Una chica, a mi lado, grita: «¡Chinga tu madre, no más baladita, queremos punk-rock!». Sobre el escenario, Julián Ibarrolaza, la entraña más latente de Embajada Boliviana, va por su cuarto tema acústico de la noche. Pienso: ¿Qué es más punk que pararse en un local punk a cantar temas desconectados y románticos? Evidentemente, la chica no sabe nada. Probablemente en tres o cuatro años, cuando se reciba de ingeniera ambiental (le pregunté) y empiece a buscar empleo y pareja y estabilidad, intentará esconder de su experiencia vital esta época de su vida y su chamarra con enorme parche de Misfits en la espalda pasará, por línea directa, a la primita rebelde, si es que no termina rematada en algún puesto del Tianguis Cultural del Chopo.

Ahora bien, detrás de la futura ingeniera y yo, lo de ley: seiscientos o setecientos punks religiosamente encuerados y encrestados, borrachos, drogados y traspirados, con ganas de romperse todo en un pogo. Punks de esos que escandalizan a los sectores más conservadores de las deformadas clases medias latinoamericanas. Punks malos, malísimos, que cantan, a grito herido, con sus corazones calcinados, lúgubres canciones de amor: «Hey nena, no llores más, porque igual no vas a resucitar, hemos muerto en una noche loca, loca, loca, loca y hermosa».

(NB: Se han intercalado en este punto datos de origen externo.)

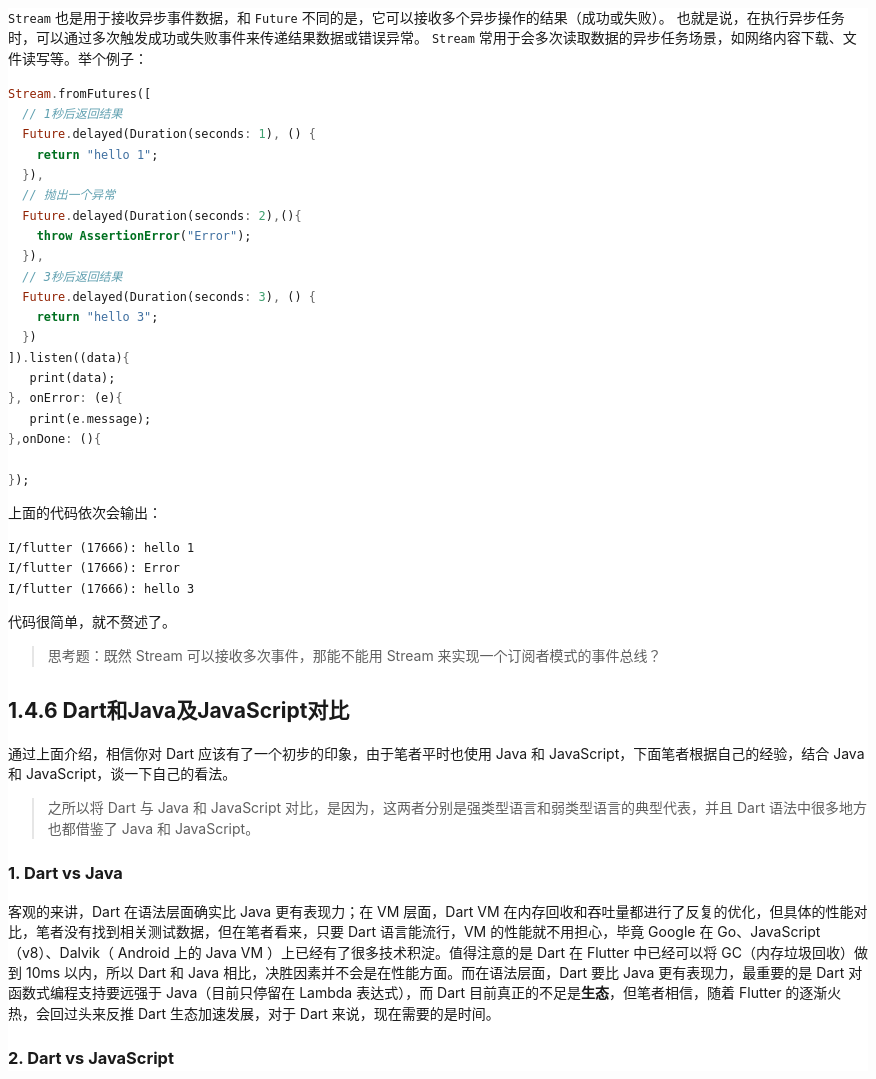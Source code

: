 `Stream` 也是用于接收异步事件数据，和 `Future` 不同的是，它可以接收多个异步操作的结果（成功或失败）。 也就是说，在执行异步任务时，可以通过多次触发成功或失败事件来传递结果数据或错误异常。 `Stream` 常用于会多次读取数据的异步任务场景，如网络内容下载、文件读写等。举个例子：

```dart
Stream.fromFutures([
  // 1秒后返回结果
  Future.delayed(Duration(seconds: 1), () {
    return "hello 1";
  }),
  // 抛出一个异常
  Future.delayed(Duration(seconds: 2),(){
    throw AssertionError("Error");
  }),
  // 3秒后返回结果
  Future.delayed(Duration(seconds: 3), () {
    return "hello 3";
  })
]).listen((data){
   print(data);
}, onError: (e){
   print(e.message);
},onDone: (){

});
```

上面的代码依次会输出：

```
I/flutter (17666): hello 1
I/flutter (17666): Error
I/flutter (17666): hello 3
```

代码很简单，就不赘述了。

> 思考题：既然 Stream 可以接收多次事件，那能不能用 Stream 来实现一个订阅者模式的事件总线？



## 1.4.6 Dart和Java及JavaScript对比

通过上面介绍，相信你对 Dart 应该有了一个初步的印象，由于笔者平时也使用 Java 和 JavaScript，下面笔者根据自己的经验，结合 Java 和 JavaScript，谈一下自己的看法。

> 之所以将 Dart 与 Java 和 JavaScript 对比，是因为，这两者分别是强类型语言和弱类型语言的典型代表，并且 Dart 语法中很多地方也都借鉴了 Java 和 JavaScript。

### 1. Dart vs Java

客观的来讲，Dart 在语法层面确实比 Java 更有表现力；在 VM 层面，Dart VM 在内存回收和吞吐量都进行了反复的优化，但具体的性能对比，笔者没有找到相关测试数据，但在笔者看来，只要 Dart 语言能流行，VM 的性能就不用担心，毕竟 Google 在 Go、JavaScript（v8）、Dalvik（ Android 上的 Java VM ）上已经有了很多技术积淀。值得注意的是 Dart 在 Flutter 中已经可以将 GC（内存垃圾回收）做到 10ms 以内，所以 Dart 和 Java 相比，决胜因素并不会是在性能方面。而在语法层面，Dart 要比 Java 更有表现力，最重要的是 Dart 对函数式编程支持要远强于 Java（目前只停留在 Lambda 表达式），而 Dart 目前真正的不足是**生态**，但笔者相信，随着 Flutter 的逐渐火热，会回过头来反推 Dart 生态加速发展，对于 Dart 来说，现在需要的是时间。

### 2. Dart vs JavaScript
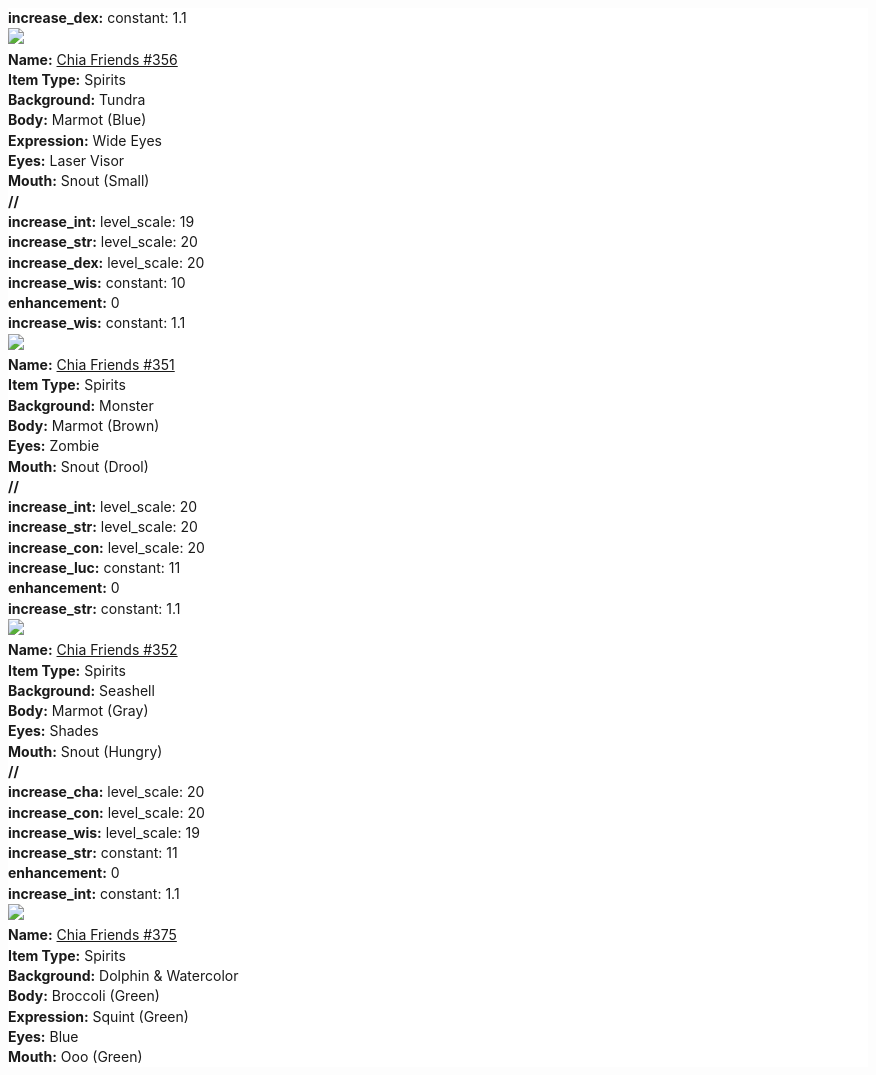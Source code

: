 <div><strong>increase_dex:</strong> constant: 1.1</div>
</div>
<div class="item_thumbnail">
<a href="https://mintgarden.io/nfts/nft1jrsgwnf60a0s5rukr6cnclyzrzn9k5y0xv6msrk3mq2wf7wkvz9qa4yya9"><img loading="lazy" src="https://assets.mainnet.mintgarden.io/thumbnails/023891cf77f65c4d4d72fae67a8cae2a367f3daa2d53e041a11a5ecd199d08ae.png"></a>
<div><strong>Name:</strong> <a href="https://mintgarden.io/nfts/nft1jrsgwnf60a0s5rukr6cnclyzrzn9k5y0xv6msrk3mq2wf7wkvz9qa4yya9">Chia Friends #356</a></div>
<div><strong>Item Type:</strong> Spirits</div>
<div><strong>Background:</strong> Tundra</div>
<div><strong>Body:</strong> Marmot (Blue)</div>
<div><strong>Expression:</strong> Wide Eyes</div>
<div><strong>Eyes:</strong> Laser Visor</div>
<div><strong>Mouth:</strong> Snout (Small)</div>
<div><strong>//</strong></div><div><strong>increase_int:</strong> level_scale: 19</div>
<div><strong>increase_str:</strong> level_scale: 20</div>
<div><strong>increase_dex:</strong> level_scale: 20</div>
<div><strong>increase_wis:</strong> constant: 10</div>
<div><strong>enhancement:</strong> 0</div>
<div><strong>increase_wis:</strong> constant: 1.1</div>
</div>
<div class="item_thumbnail">
<a href="https://mintgarden.io/nfts/nft1qwh9a764zspvlxrdpj3unqc67l29mq5tyrqtpw8y3aq6lumjegkq6g24vd"><img loading="lazy" src="https://assets.mainnet.mintgarden.io/thumbnails/19b67fcdb144ff0676ac7267cab7b5c8944d81afd0ff2ce31fafcaebbf999d48.png"></a>
<div><strong>Name:</strong> <a href="https://mintgarden.io/nfts/nft1qwh9a764zspvlxrdpj3unqc67l29mq5tyrqtpw8y3aq6lumjegkq6g24vd">Chia Friends #351</a></div>
<div><strong>Item Type:</strong> Spirits</div>
<div><strong>Background:</strong> Monster</div>
<div><strong>Body:</strong> Marmot (Brown)</div>
<div><strong>Eyes:</strong> Zombie</div>
<div><strong>Mouth:</strong> Snout (Drool)</div>
<div><strong>//</strong></div><div><strong>increase_int:</strong> level_scale: 20</div>
<div><strong>increase_str:</strong> level_scale: 20</div>
<div><strong>increase_con:</strong> level_scale: 20</div>
<div><strong>increase_luc:</strong> constant: 11</div>
<div><strong>enhancement:</strong> 0</div>
<div><strong>increase_str:</strong> constant: 1.1</div>
</div>
<div class="item_thumbnail">
<a href="https://mintgarden.io/nfts/nft1yk5w2270hj5rny2pjlumqvdps7daet8gmtjmh3jtyhqwpdyyxw5qtfymwj"><img loading="lazy" src="https://assets.mainnet.mintgarden.io/thumbnails/48b09b221c1403b318afab2a33d15e9aefa6932127dfa909d7dd9fa2316df7e8.png"></a>
<div><strong>Name:</strong> <a href="https://mintgarden.io/nfts/nft1yk5w2270hj5rny2pjlumqvdps7daet8gmtjmh3jtyhqwpdyyxw5qtfymwj">Chia Friends #352</a></div>
<div><strong>Item Type:</strong> Spirits</div>
<div><strong>Background:</strong> Seashell</div>
<div><strong>Body:</strong> Marmot (Gray)</div>
<div><strong>Eyes:</strong> Shades</div>
<div><strong>Mouth:</strong> Snout (Hungry)</div>
<div><strong>//</strong></div><div><strong>increase_cha:</strong> level_scale: 20</div>
<div><strong>increase_con:</strong> level_scale: 20</div>
<div><strong>increase_wis:</strong> level_scale: 19</div>
<div><strong>increase_str:</strong> constant: 11</div>
<div><strong>enhancement:</strong> 0</div>
<div><strong>increase_int:</strong> constant: 1.1</div>
</div>
<div class="item_thumbnail">
<a href="https://mintgarden.io/nfts/nft14tqafgxuuw8xnyw9n4qtdcarlt6q5g32fd7sdyppkf0ndcu8p7qs0dkuj9"><img loading="lazy" src="https://assets.mainnet.mintgarden.io/thumbnails/d0eb807100ab33e57d0302094e3ded030cc299d308c77222fe93bb0662d04de4.png"></a>
<div><strong>Name:</strong> <a href="https://mintgarden.io/nfts/nft14tqafgxuuw8xnyw9n4qtdcarlt6q5g32fd7sdyppkf0ndcu8p7qs0dkuj9">Chia Friends #375</a></div>
<div><strong>Item Type:</strong> Spirits</div>
<div><strong>Background:</strong> Dolphin & Watercolor</div>
<div><strong>Body:</strong> Broccoli (Green)</div>
<div><strong>Expression:</strong> Squint (Green)</div>
<div><strong>Eyes:</strong> Blue</div>
<div><strong>Mouth:</strong> Ooo (Green)</div>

A Julián no le cabe una sola gota de entusiasmo. Su rostro es una catarata de vibraciones inclasificables: ojos diáfanos y profundos, retozo nervioso, alucinación. A siete mil quinientos kilómetros de distancia de La Plata, Julián descubrió una parte importante de su pandilla trasnacional. Más de veinticinco años pasaron antes de que él y Embajada Boliviana aterrizaran en la monstruosa Ciudad de México. Julián viaja de mano en mano, de cabeza en cabeza, rozando el techo bajo del Gato Calavera, mientras el coro, delirante, brama: «Te quedaste en mis ojos como el sol en la tarde, te marchaste más pronto que un perro en la calle, te llevaste contigo el silencio mío esta vez es muy tarde no voy a esperarte».

«¡Gracias México!», susurró, mientras tocaba su pecho, a la altura del corazón, lugar en donde brillaba el escudo de la selección mexicana de fútbol.

A las 21 horas de un jueves los autos disminuyen la velocidad para ver el desfile de bichos raros. Los transeúntes pasan, intolerantes, frente al local de Condesa, husmeándolo todo con los rabillos de los ojos. Apuran su paso entre el tufo del rocanrol y la pujante fragancia de tortillas y trompos de carne, febriles en su copulación, llamada tacos al pastor.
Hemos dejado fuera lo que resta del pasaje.